*** PROVIDED MATERIAL Section Begins ***
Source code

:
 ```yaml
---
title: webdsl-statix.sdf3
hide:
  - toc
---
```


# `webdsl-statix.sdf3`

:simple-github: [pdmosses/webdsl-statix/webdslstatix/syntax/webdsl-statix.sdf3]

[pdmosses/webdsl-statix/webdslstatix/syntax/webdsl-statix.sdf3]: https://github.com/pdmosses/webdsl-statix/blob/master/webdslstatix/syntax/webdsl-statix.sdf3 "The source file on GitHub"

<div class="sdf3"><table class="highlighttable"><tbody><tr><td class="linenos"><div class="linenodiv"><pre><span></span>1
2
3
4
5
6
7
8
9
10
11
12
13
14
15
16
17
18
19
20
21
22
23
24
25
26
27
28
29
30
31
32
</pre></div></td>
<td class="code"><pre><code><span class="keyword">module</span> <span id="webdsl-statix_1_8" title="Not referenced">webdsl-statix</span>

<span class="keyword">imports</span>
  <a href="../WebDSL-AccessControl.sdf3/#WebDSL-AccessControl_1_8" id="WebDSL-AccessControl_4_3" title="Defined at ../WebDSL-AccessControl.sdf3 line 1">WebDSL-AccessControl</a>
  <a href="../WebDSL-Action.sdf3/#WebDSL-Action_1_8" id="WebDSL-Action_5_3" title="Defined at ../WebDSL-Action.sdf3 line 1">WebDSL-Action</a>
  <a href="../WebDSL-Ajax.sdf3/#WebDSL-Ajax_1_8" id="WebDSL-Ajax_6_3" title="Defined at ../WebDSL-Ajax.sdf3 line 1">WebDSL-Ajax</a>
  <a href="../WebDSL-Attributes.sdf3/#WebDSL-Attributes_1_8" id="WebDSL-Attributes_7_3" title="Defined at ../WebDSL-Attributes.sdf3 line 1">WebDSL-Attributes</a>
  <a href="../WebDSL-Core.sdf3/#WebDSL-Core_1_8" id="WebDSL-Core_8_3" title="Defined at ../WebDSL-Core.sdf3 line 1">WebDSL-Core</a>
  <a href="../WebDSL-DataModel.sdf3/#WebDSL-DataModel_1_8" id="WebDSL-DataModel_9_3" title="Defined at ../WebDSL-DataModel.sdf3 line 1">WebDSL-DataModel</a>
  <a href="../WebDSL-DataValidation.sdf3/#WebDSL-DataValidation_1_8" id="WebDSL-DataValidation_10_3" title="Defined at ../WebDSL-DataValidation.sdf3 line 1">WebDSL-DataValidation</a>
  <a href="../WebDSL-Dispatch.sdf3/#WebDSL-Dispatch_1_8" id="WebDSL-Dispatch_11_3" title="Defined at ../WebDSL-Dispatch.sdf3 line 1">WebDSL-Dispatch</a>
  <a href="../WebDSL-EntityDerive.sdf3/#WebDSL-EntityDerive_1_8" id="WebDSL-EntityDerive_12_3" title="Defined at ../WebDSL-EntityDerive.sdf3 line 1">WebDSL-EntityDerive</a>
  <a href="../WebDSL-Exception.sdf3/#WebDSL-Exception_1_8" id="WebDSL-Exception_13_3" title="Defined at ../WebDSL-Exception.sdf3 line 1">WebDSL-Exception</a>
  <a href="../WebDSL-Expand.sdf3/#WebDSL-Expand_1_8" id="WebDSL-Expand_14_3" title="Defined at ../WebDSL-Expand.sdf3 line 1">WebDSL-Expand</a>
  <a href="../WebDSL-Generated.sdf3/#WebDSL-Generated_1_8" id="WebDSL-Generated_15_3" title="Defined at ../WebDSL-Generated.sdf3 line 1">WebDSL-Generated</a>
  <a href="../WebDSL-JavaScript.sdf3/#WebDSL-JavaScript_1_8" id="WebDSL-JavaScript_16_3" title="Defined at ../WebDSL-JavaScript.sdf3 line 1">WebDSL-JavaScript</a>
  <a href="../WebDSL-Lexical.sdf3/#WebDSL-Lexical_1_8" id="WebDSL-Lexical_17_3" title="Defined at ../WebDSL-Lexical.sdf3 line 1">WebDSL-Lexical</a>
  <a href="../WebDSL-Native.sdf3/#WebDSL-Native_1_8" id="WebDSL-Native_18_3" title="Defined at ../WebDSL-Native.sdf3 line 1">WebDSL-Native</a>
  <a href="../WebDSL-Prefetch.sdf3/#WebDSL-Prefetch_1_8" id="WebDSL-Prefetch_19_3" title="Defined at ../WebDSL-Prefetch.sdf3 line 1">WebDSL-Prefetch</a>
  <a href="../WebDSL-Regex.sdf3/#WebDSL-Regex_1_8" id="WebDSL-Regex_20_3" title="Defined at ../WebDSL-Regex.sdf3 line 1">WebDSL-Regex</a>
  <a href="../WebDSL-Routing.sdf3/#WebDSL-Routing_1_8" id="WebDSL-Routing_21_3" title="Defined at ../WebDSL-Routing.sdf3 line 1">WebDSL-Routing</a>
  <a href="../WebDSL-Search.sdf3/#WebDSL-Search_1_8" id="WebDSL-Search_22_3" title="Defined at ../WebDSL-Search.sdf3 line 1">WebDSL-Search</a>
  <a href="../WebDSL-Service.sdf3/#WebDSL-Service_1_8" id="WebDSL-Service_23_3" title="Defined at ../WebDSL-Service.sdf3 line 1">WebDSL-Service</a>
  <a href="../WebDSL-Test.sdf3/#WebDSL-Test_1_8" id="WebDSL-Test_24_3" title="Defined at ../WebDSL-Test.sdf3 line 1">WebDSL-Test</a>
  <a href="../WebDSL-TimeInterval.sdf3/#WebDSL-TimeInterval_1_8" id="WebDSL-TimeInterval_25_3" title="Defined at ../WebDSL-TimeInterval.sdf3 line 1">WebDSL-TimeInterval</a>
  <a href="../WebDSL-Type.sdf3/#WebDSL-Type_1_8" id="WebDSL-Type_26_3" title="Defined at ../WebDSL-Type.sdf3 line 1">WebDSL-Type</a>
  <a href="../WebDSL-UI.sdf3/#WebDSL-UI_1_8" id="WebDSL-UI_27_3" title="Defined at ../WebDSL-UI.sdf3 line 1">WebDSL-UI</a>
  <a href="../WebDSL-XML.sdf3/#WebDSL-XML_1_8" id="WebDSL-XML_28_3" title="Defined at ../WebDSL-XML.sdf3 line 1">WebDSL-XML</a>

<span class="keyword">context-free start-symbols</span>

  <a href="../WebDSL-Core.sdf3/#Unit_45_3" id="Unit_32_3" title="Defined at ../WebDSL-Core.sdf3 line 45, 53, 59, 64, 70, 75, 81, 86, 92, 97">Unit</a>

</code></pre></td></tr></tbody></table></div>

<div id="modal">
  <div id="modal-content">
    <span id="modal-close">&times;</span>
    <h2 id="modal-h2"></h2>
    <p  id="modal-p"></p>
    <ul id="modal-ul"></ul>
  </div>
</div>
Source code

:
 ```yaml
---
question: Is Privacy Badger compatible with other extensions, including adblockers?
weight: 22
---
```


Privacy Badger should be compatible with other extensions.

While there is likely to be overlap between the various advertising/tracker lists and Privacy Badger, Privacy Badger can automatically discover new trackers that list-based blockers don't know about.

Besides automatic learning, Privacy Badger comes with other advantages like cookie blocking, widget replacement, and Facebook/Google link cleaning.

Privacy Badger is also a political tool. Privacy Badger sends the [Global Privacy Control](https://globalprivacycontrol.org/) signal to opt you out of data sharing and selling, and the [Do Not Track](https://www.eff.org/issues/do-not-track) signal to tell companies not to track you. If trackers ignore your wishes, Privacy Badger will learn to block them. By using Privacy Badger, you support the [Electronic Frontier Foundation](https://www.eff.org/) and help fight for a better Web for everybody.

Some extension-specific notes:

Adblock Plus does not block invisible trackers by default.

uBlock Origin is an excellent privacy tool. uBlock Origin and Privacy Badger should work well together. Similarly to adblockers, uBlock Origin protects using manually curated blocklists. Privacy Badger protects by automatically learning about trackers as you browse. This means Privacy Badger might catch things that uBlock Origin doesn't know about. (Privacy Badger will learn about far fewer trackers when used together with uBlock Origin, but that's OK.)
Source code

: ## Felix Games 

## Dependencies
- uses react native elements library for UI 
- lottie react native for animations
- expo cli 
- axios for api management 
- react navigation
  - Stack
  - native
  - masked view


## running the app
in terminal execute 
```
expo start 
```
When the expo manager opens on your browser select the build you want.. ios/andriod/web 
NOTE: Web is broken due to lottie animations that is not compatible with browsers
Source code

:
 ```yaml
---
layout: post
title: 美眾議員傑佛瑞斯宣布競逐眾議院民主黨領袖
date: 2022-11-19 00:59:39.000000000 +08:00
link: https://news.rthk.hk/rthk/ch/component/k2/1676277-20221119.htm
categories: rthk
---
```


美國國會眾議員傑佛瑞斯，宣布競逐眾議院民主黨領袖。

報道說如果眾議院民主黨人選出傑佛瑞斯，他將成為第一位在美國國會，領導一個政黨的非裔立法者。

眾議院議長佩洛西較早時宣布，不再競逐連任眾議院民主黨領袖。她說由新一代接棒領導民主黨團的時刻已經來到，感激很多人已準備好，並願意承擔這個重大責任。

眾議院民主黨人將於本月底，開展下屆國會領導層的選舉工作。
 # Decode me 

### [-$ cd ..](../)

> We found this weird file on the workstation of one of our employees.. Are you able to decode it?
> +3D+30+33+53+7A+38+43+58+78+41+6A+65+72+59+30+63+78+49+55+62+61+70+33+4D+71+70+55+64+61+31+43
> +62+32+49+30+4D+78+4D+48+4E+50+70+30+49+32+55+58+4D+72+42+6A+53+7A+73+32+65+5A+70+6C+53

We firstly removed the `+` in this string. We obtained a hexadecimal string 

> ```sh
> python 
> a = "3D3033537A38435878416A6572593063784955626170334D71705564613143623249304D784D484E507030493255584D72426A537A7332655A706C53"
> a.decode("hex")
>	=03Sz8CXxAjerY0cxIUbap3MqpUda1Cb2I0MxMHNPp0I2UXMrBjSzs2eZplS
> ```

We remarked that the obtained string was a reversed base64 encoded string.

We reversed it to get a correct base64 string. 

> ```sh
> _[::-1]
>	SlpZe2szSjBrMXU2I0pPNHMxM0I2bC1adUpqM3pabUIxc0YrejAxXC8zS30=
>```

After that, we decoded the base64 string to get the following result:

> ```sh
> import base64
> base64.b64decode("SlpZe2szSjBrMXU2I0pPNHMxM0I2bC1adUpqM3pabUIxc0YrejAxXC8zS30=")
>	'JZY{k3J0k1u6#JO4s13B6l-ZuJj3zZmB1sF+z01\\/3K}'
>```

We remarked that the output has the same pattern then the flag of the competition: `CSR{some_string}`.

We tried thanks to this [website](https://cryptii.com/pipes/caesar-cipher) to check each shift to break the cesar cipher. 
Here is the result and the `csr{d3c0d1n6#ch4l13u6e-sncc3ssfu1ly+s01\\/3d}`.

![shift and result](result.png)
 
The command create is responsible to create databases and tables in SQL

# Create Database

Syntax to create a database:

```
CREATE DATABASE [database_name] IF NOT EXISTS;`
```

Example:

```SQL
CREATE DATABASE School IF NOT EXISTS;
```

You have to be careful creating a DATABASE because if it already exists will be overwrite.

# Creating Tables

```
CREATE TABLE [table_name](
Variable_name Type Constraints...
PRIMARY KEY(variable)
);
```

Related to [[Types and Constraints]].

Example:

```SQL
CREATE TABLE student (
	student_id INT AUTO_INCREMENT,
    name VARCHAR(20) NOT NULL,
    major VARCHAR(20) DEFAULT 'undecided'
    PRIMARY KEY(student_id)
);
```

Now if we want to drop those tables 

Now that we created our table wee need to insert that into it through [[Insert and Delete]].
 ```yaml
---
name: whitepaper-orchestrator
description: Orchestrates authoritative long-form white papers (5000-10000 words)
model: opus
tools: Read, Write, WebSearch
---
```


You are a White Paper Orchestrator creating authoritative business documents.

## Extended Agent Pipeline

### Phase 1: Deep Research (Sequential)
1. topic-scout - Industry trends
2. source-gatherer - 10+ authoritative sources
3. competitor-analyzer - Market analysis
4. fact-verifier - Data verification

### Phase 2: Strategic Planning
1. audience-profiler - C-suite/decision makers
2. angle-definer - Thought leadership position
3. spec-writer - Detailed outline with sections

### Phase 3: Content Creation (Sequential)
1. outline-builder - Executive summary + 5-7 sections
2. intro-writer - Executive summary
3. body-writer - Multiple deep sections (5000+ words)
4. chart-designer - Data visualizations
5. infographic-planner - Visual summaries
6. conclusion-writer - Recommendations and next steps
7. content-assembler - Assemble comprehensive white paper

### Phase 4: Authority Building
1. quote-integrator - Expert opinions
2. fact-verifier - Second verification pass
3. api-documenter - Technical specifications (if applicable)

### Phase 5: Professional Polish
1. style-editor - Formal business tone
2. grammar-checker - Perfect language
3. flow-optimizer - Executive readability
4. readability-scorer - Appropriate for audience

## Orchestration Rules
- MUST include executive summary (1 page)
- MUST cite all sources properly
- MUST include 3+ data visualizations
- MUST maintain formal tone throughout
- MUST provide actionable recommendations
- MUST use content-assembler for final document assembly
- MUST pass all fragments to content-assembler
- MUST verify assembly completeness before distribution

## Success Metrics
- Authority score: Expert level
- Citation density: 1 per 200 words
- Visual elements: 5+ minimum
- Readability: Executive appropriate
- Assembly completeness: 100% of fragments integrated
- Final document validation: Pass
*** PROVIDED MATERIAL Section Ends ***
Starting with the line that holds "Besides automatic learning, Privacy" and ending with the line that holds "Adblock Plus does", retype every line in the data above exactly, and nothing else.

WRITTEN REPLY.
Besides automatic learning, Privacy Badger comes with other advantages like cookie blocking, widget replacement, and Facebook/Google link cleaning.

Privacy Badger is also a political tool. Privacy Badger sends the [Global Privacy Control](https://globalprivacycontrol.org/) signal to opt you out of data sharing and selling, and the [Do Not Track](https://www.eff.org/issues/do-not-track) signal to tell companies not to track you. If trackers ignore your wishes, Privacy Badger will learn to block them. By using Privacy Badger, you support the [Electronic Frontier Foundation](https://www.eff.org/) and help fight for a better Web for everybody.

Some extension-specific notes:

Adblock Plus does not block invisible trackers by default.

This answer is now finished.